*** Recorded information

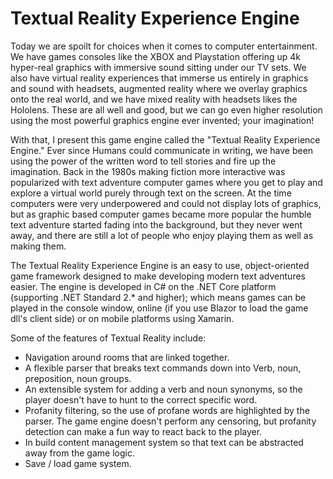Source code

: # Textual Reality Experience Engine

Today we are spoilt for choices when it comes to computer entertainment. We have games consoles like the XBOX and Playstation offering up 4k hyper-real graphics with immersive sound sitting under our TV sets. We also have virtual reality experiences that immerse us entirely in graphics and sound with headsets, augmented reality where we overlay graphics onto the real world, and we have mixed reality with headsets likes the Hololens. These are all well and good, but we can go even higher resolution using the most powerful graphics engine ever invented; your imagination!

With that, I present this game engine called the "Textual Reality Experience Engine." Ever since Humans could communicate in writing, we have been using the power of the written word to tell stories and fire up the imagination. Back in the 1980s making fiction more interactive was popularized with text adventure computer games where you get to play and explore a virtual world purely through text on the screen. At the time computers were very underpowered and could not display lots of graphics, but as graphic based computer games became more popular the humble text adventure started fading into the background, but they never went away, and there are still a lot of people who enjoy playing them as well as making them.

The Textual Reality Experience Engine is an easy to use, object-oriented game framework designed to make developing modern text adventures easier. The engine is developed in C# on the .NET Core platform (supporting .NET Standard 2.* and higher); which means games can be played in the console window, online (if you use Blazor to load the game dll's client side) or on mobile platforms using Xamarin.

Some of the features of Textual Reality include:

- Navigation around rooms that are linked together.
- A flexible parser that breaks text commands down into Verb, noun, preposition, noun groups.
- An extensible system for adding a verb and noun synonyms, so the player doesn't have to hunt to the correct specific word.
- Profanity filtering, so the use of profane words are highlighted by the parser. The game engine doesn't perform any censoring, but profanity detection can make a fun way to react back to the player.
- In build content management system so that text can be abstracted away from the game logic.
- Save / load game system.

******
*** Recorded information

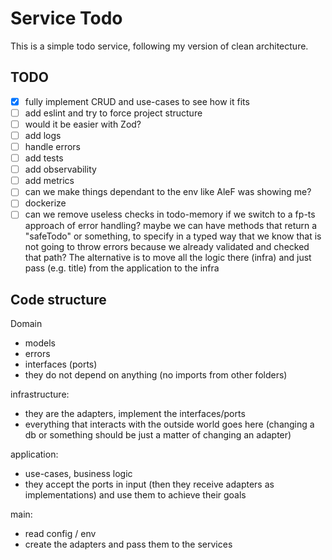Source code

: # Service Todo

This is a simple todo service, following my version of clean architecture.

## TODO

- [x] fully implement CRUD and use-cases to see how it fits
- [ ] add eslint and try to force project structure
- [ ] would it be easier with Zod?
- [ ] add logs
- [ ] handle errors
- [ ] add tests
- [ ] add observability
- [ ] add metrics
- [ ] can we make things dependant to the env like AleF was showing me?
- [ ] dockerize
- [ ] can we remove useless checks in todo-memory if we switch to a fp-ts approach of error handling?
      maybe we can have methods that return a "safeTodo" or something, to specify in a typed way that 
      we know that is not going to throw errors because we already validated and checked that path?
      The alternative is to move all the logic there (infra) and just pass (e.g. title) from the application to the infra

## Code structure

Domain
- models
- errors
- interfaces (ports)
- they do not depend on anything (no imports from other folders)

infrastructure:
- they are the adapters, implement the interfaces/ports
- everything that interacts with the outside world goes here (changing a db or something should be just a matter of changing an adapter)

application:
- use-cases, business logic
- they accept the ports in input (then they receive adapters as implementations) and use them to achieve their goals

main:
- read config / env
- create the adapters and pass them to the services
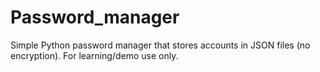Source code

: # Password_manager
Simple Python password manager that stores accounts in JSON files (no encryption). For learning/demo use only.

******
*** Recorded information

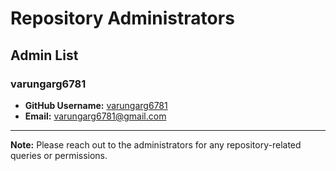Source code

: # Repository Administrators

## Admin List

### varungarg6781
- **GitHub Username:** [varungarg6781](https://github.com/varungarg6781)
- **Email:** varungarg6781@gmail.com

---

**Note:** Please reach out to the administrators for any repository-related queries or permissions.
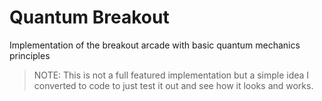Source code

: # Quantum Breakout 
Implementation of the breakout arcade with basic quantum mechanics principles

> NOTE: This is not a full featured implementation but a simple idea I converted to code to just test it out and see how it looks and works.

******

What you should do: If a line in the records above has the word "something", copy it out.

The answer:
      maybe we can have methods that return a "safeTodo" or something, to specify in a typed way that 
- everything that interacts with the outside world goes here (changing a db or something should be just a matter of changing an adapter)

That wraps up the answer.